[DIRECTIONS FOR THIS TASK] Only the lines from the start of the data through the line containing "to use compatible" should be written out, exactly as they are, with both ends included and the pictures left out.

[PROVIDED ENTRIES]
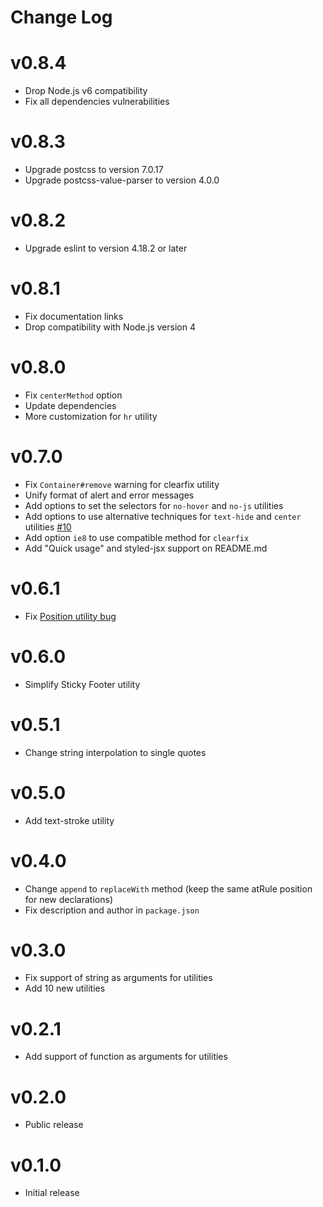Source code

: # Change Log

# v0.8.4

- Drop Node.js v6 compatibility
- Fix all dependencies vulnerabilities

# v0.8.3

- Upgrade postcss to version 7.0.17
- Upgrade postcss-value-parser to version 4.0.0

# v0.8.2

- Upgrade eslint to version 4.18.2 or later

# v0.8.1

- Fix documentation links
- Drop compatibility with Node.js version 4

# v0.8.0

- Fix `centerMethod` option
- Update dependencies
- More customization for `hr` utility

# v0.7.0

- Fix `Container#remove` warning for clearfix utility
- Unify format of alert and error messages
- Add options to set the selectors for `no-hover` and `no-js` utilities
- Add options to use alternative techniques for `text-hide` and `center` utilities [#10](https://github.com/ismamz/postcss-utilities/issues/10)
- Add option `ie8` to use compatible method for `clearfix`
- Add "Quick usage" and styled-jsx support on README.md

# v0.6.1

- Fix [Position utility bug](https://github.com/ismamz/postcss-utilities/issues/8)

# v0.6.0

- Simplify Sticky Footer utility

# v0.5.1

- Change string interpolation to single quotes

# v0.5.0

- Add text-stroke utility

# v0.4.0

- Change `append` to `replaceWith` method (keep the same atRule position for new declarations)
- Fix description and author in `package.json`

# v0.3.0

- Fix support of string as arguments for utilities
- Add 10 new utilities

# v0.2.1

- Add support of function as arguments for utilities

# v0.2.0

- Public release

# v0.1.0

- Initial release

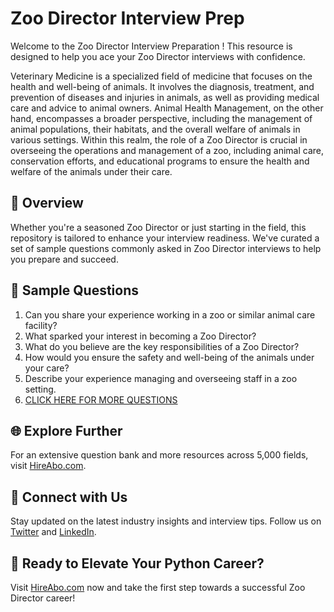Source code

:# Zoo Director Interview Prep

Welcome to the Zoo Director Interview Preparation ! This resource is designed to help you ace your Zoo Director interviews with confidence.

Veterinary Medicine is a specialized field of medicine that focuses on the health and well-being of animals. It involves the diagnosis, treatment, and prevention of diseases and injuries in animals, as well as providing medical care and advice to animal owners. Animal Health Management, on the other hand, encompasses a broader perspective, including the management of animal populations, their habitats, and the overall welfare of animals in various settings. Within this realm, the role of a Zoo Director is crucial in overseeing the operations and management of a zoo, including animal care, conservation efforts, and educational programs to ensure the health and welfare of the animals under their care.

## 🚀 Overview

Whether you're a seasoned Zoo Director or just starting in the field, this repository is tailored to enhance your interview readiness. We've curated a set of sample questions commonly asked in Zoo Director interviews to help you prepare and succeed.

## 📝 Sample Questions

1. Can you share your experience working in a zoo or similar animal care facility?
2. What sparked your interest in becoming a Zoo Director?
3. What do you believe are the key responsibilities of a Zoo Director?
4. How would you ensure the safety and well-being of the animals under your care?
5. Describe your experience managing and overseeing staff in a zoo setting.
6. [CLICK HERE FOR MORE QUESTIONS](https://hireabo.com/job/24_3_8/Zoo%20Director)

## 🌐 Explore Further

For an extensive question bank and more resources across 5,000 fields, visit [HireAbo.com](https://www.hireabo.com).

## 📱 Connect with Us

Stay updated on the latest industry insights and interview tips. Follow us on [Twitter](https://twitter.com/hireabo) and [LinkedIn](https://www.linkedin.com/in/hire-abo-3609972a8/).

## 🚀 Ready to Elevate Your Python Career?

Visit [HireAbo.com](https://www.hireabo.com) now and take the first step towards a successful Zoo Director career!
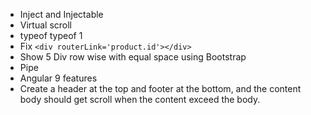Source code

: * Inject and Injectable
* Virtual scroll
* typeof typeof 1
* Fix `<div routerLink='product.id'></div>`
* Show 5 Div row wise with equal space using Bootstrap
* Pipe
* Angular 9 features
* Create a header at the top and footer at the bottom, and the content body should get scroll when the content exceed the body.

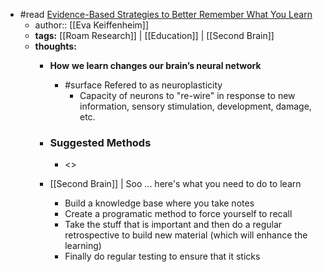 - #read [Evidence-Based Strategies to Better Remember What You Learn](https://medium.com/the-ascent/evidence-based-strategies-to-better-remember-what-you-learn-c7e6d8136d3d) 
    - author:: [[Eva Keiffenheim]]
    - **tags:** [[Roam Research]] | [[Education]] | [[Second Brain]]
    - **thoughts:**
        - __How__ __we learn changes our brain’s neural network__
            - #surface Refered to as neuroplasticity
                - Capacity of neurons to "re-wire" in response to new information, sensory stimulation, development, damage, etc.
        - ### Suggested Methods
          - <<Content Here>>
            
        - [[Second Brain]] | Soo ... here's what you need to do to learn 
            - Build a knowledge base where you take notes
            - Create a programatic method to force yourself to recall 
            - Take the stuff that is important and then do a regular retrospective to build new material (which will enhance the learning)
            - Finally do regular testing to ensure that it sticks
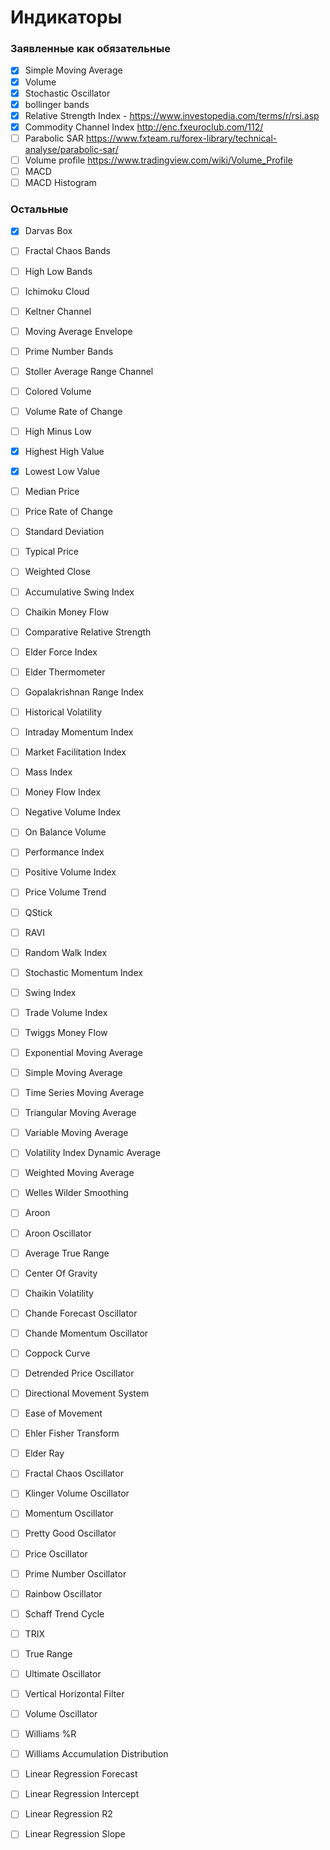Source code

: # Индикаторы

### Заявленные как обязательные

- [x] Simple Moving Average
- [x] Volume
- [x] Stochastic Oscillator
- [x] bollinger bands
- [x] Relative Strength Index - https://www.investopedia.com/terms/r/rsi.asp
- [x] Commodity Channel Index http://enc.fxeuroclub.com/112/
- [ ] Parabolic SAR https://www.fxteam.ru/forex-library/technical-analyse/parabolic-sar/
- [ ] Volume profile https://www.tradingview.com/wiki/Volume_Profile
- [ ] MACD
- [ ] MACD Histogram

### Остальные

- [x] Darvas Box
- [ ] Fractal Chaos Bands
- [ ] High Low Bands
- [ ] Ichimoku Cloud
- [ ] Keltner Channel
- [ ] Moving Average Envelope
- [ ] Prime Number Bands
- [ ] Stoller Average Range Channel

- [ ] Colored Volume
- [ ] Volume Rate of Change
- [ ] High Minus Low
- [x] Highest High Value
- [x] Lowest Low Value
- [ ] Median Price
- [ ] Price Rate of Change
- [ ] Standard Deviation
- [ ] Typical Price
- [ ] Weighted Close

- [ ] Accumulative Swing Index
- [ ] Chaikin Money Flow
- [ ] Comparative Relative Strength
- [ ] Elder Force Index
- [ ] Elder Thermometer
- [ ] Gopalakrishnan Range Index
- [ ] Historical Volatility
- [ ] Intraday Momentum Index
- [ ] Market Facilitation Index
- [ ] Mass Index
- [ ] Money Flow Index
- [ ] Negative Volume Index
- [ ] On Balance Volume
- [ ] Performance Index
- [ ] Positive Volume Index
- [ ] Price Volume Trend
- [ ] QStick
- [ ] RAVI
- [ ] Random Walk Index

- [ ] Stochastic Momentum Index
- [ ] Swing Index
- [ ] Trade Volume Index
- [ ] Twiggs Money Flow

- [ ] Exponential Moving Average
- [ ] Simple Moving Average
- [ ] Time Series Moving Average
- [ ] Triangular Moving Average
- [ ] Variable Moving Average
- [ ] Volatility Index Dynamic Average
- [ ] Weighted Moving Average
- [ ] Welles Wilder Smoothing

- [ ] Aroon
- [ ] Aroon Oscillator
- [ ] Average True Range
- [ ] Center Of Gravity
- [ ] Chaikin Volatility
- [ ] Chande Forecast Oscillator
- [ ] Chande Momentum Oscillator
- [ ] Coppock Curve
- [ ] Detrended Price Oscillator
- [ ] Directional Movement System
- [ ] Ease of Movement
- [ ] Ehler Fisher Transform
- [ ] Elder Ray
- [ ] Fractal Chaos Oscillator
- [ ] Klinger Volume Oscillator

- [ ] Momentum Oscillator
- [ ] Pretty Good Oscillator
- [ ] Price Oscillator
- [ ] Prime Number Oscillator
- [ ] Rainbow Oscillator
- [ ] Schaff Trend Cycle
- [ ] TRIX
- [ ] True Range
- [ ] Ultimate Oscillator
- [ ] Vertical Horizontal Filter
- [ ] Volume Oscillator
- [ ] Williams %R
- [ ] Williams Accumulation Distribution

- [ ] Linear Regression Forecast
- [ ] Linear Regression Intercept
- [ ] Linear Regression R2
- [ ] Linear Regression Slope
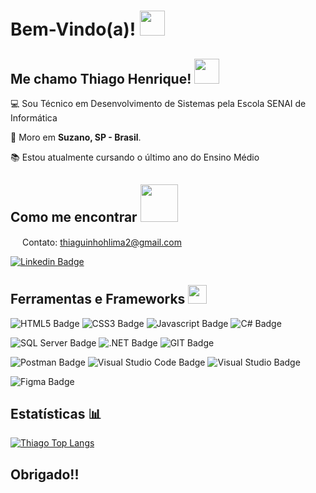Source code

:# Bem-Vindo(a)! <img src=https://github.com/TheDudeThatCode/TheDudeThatCode/blob/master/Assets/Hi.gif width="40">

 
## Me chamo Thiago Henrique! <img src=https://github.com/TheDudeThatCode/TheDudeThatCode/blob/master/Assets/Developer.gif width="40">

:computer: Sou Técnico em Desenvolvimento de Sistemas pela Escola SENAI de Informática

:house_with_garden: Moro em **Suzano, SP - Brasil**.

:books: Estou atualmente cursando o último ano do Ensino Médio

 
## Como me encontrar <img src=https://github.com/TheDudeThatCode/TheDudeThatCode/blob/master/Assets/Handshake.gif width="60">
<img src=https://github.com/TheDudeThatCode/TheDudeThatCode/blob/master/Assets/Gmail.svg width="15"> Contato: thiaguinhohlima2@gmail.com

[![Linkedin Badge](https://img.shields.io/badge/LinkedIn-0077B5?style=for-the-badge&logo=linkedin&logoColor=white&target=_blank)](https://www.linkedin.com/in/thiago-henrique-855616213/)


## Ferramentas e Frameworks <img src=https://github.com/TheDudeThatCode/TheDudeThatCode/blob/master/Assets/Medal.gif width="30">
![HTML5 Badge](https://img.shields.io/badge/HTML5-E34F26?style=for-the-badge&logo=html5&logoColor=white) ![CSS3 Badge](https://img.shields.io/badge/CSS3-1572B6?style=for-the-badge&logo=css3&logoColor=white) ![Javascript Badge](https://img.shields.io/badge/JavaScript-F7DF1E?style=for-the-badge&logo=javascript&logoColor=black) ![C# Badge](https://img.shields.io/badge/C%23-239120?style=for-the-badge&logo=c-sharp&logoColor=white)

![SQL Server Badge](https://img.shields.io/badge/Microsoft%20SQL%20Sever-CC2927?style=for-the-badge&logo=microsoft%20sql%20server&logoColor=white) ![.NET Badge](https://img.shields.io/badge/.NET-512BD4?style=for-the-badge&logo=dotnet&logoColor=white) ![GIT Badge](https://img.shields.io/badge/Git-F05032?style=for-the-badge&logo=git&logoColor=white) 

![Postman Badge](https://img.shields.io/badge/Postman-FF6C37?style=for-the-badge&logo=Postman&logoColor=white) ![Visual Studio Code Badge](https://img.shields.io/badge/Visual_Studio_Code-0078D4?style=for-the-badge&logo=visual%20studio%20code&logoColor=white) ![Visual Studio Badge](https://img.shields.io/badge/Visual_Studio-5C2D91?style=for-the-badge&logo=visual%20studio&logoColor=white)

![Figma Badge](https://img.shields.io/badge/Figma-F24E1E?style=for-the-badge&logo=figma&logoColor=white)


## Estatísticas :bar_chart:
[![Thiago Top Langs](https://github-readme-stats.vercel.app/api/top-langs/?username=rike-thiago&theme=chartreuse-dark)](https://github.com/rike-thiago/github-readme-stats) 


## Obrigado!!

[RESULT OF THE EXERCISE]
Source code

: # Change Log

# v0.8.4

- Drop Node.js v6 compatibility
- Fix all dependencies vulnerabilities

# v0.8.3

- Upgrade postcss to version 7.0.17
- Upgrade postcss-value-parser to version 4.0.0

# v0.8.2

- Upgrade eslint to version 4.18.2 or later

# v0.8.1

- Fix documentation links
- Drop compatibility with Node.js version 4

# v0.8.0

- Fix `centerMethod` option
- Update dependencies
- More customization for `hr` utility

# v0.7.0

- Fix `Container#remove` warning for clearfix utility
- Unify format of alert and error messages
- Add options to set the selectors for `no-hover` and `no-js` utilities
- Add options to use alternative techniques for `text-hide` and `center` utilities [#10](https://github.com/ismamz/postcss-utilities/issues/10)
- Add option `ie8` to use compatible method for `clearfix`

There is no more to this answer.